‘Change is coming’

“MEN are afraid that women will laugh at them, women are afraid that men will kill them.”

This Margaret Atwood quote has been repeated like an anthem of solidarity by women across the country following the murder of 22-year-old comedian Eurydice Dixon in Melbourne last week.

Ms Dixon was walking home through Princes Park after a successful stand-up gig when she was raped and murdered, with 19-year-old Jaymes Todd turning himself into police the following day.

Hundreds gathered in Hyde Park on Monday night for a vigil memorial, coinciding with services Australia-wide, to “remember Eurydice and other women killed whilst going about their everyday lives.”

Event organiser Evangeline Douglas says many women feel too afraid to walk through Hyde Park alone.

• Crowds gathered at Hyde Park, and across the country, to remember Eurydice Dixon and reclaim spaces women feel they cannot walk after dark. Photos by David Bell


“Hyde Park is our Princes Park, it’s the place women avoid at night for fear of what did happen to Eurydice and it was chosen for that reason.”

Ms Douglas says the police response to Ms Dixon’s death is rhetoric we’ve all heard before.

“I think all women do recognise that it is our responsibility to look after our safety, but there’s great disparity between what those reasonable safety measures are considered to be for a man and a woman.

“Women have to go above and beyond reasonable expectations and that’s what makes us all so frustrated.

“I am more than willing to take responsibility of my safety just as much as any man my age.”

Perth Greens candidate Caroline Perks addressed vigil attendees, asking “what more do we have to do to be safe?”

“Women shouldn’t feel afraid to walk our streets.

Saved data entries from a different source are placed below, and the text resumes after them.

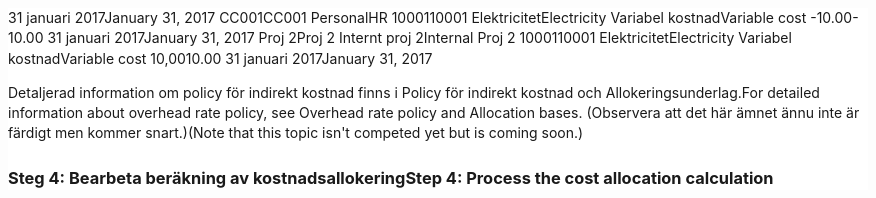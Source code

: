 <td><span data-ttu-id="5ced1-452">31 januari 2017</span><span class="sxs-lookup"><span data-stu-id="5ced1-452">January 31, 2017</span></span></td>
</tr>
<tr>
<td><span data-ttu-id="5ced1-453">CC001</span><span class="sxs-lookup"><span data-stu-id="5ced1-453">CC001</span></span></td>
<td><span data-ttu-id="5ced1-454">Personal</span><span class="sxs-lookup"><span data-stu-id="5ced1-454">HR</span></span></td>
<td><span data-ttu-id="5ced1-455">10001</span><span class="sxs-lookup"><span data-stu-id="5ced1-455">10001</span></span></td>
<td><span data-ttu-id="5ced1-456">Elektricitet</span><span class="sxs-lookup"><span data-stu-id="5ced1-456">Electricity</span></span></td>
<td><span data-ttu-id="5ced1-457">Variabel kostnad</span><span class="sxs-lookup"><span data-stu-id="5ced1-457">Variable cost</span></span></td>
<td><span data-ttu-id="5ced1-458">-10.00</span><span class="sxs-lookup"><span data-stu-id="5ced1-458">-10.00</span></span></td>
<td><span data-ttu-id="5ced1-459">31 januari 2017</span><span class="sxs-lookup"><span data-stu-id="5ced1-459">January 31, 2017</span></span></td>
</tr>
<tr>
<td><span data-ttu-id="5ced1-460">Proj 2</span><span class="sxs-lookup"><span data-stu-id="5ced1-460">Proj 2</span></span></td>
<td><span data-ttu-id="5ced1-461">Internt proj 2</span><span class="sxs-lookup"><span data-stu-id="5ced1-461">Internal Proj 2</span></span></td>
<td><span data-ttu-id="5ced1-462">10001</span><span class="sxs-lookup"><span data-stu-id="5ced1-462">10001</span></span></td>
<td><span data-ttu-id="5ced1-463">Elektricitet</span><span class="sxs-lookup"><span data-stu-id="5ced1-463">Electricity</span></span></td>
<td><span data-ttu-id="5ced1-464">Variabel kostnad</span><span class="sxs-lookup"><span data-stu-id="5ced1-464">Variable cost</span></span></td>
<td><span data-ttu-id="5ced1-465">10,00</span><span class="sxs-lookup"><span data-stu-id="5ced1-465">10.00</span></span></td>
<td><span data-ttu-id="5ced1-466">31 januari 2017</span><span class="sxs-lookup"><span data-stu-id="5ced1-466">January 31, 2017</span></span></td>
</tr>
</tbody>
</table>

<span data-ttu-id="5ced1-467">Detaljerad information om policy för indirekt kostnad finns i Policy för indirekt kostnad och Allokeringsunderlag.</span><span class="sxs-lookup"><span data-stu-id="5ced1-467">For detailed information about overhead rate policy, see Overhead rate policy and Allocation bases.</span></span> <span data-ttu-id="5ced1-468">(Observera att det här ämnet ännu inte är färdigt men kommer snart.)</span><span class="sxs-lookup"><span data-stu-id="5ced1-468">(Note that this topic isn't competed yet but is coming soon.)</span></span>

### <a name="step-4-process-the-cost-allocation-calculation"></a><span data-ttu-id="5ced1-469">Steg 4: Bearbeta beräkning av kostnadsallokering</span><span class="sxs-lookup"><span data-stu-id="5ced1-469">Step 4: Process the cost allocation calculation</span></span>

Women shouldn’t have to change our behaviours and still live in fear for their lives. Maybe it’s time the focus changed.


“What more can the greater collective do to keep us safe? What more can governments do? What can policy-makers do? What more can men do?”

Fremantle musician Stella Donnelly, backed by a female choir, sang Leonard Cohen’s Hallelujah.

She says the police’s response to Ms Dixon’s death was disappointing.

“I think a police officer telling people to have more situational awareness and take responsibility for their own safety is just such a different rhetoric for what you hear when there is a one punch attack on a Sydney street from a man to a man.

“I don’t understand how the responsibility can be placed back on these women when they are walking home,” she says.

Twenty eight women have been murdered by men in the last 24 weeks in Australia, according to The Red Heart Campaign, and Ms Donnelly says the argument “it’s not all men” has to stop.

Both women said they were heartened by the number of males attending the memorial.

“One of the first men who rocked up was a tradie who finished work and came straight to the park and handed in a candle, that was quite special,” Ms Douglas says.

She told the Voice she walked through Hyde Park at night for the first time after the vigil.

“As tragic and awful as what happened to Eurydice was, seeing 1500 people light up Princes Park and 400 people light up Hyde Park, along with vigils in Albany, Hobart and in Launceston; it shows that we share the same fears and frustrations but we are not defeated by it.”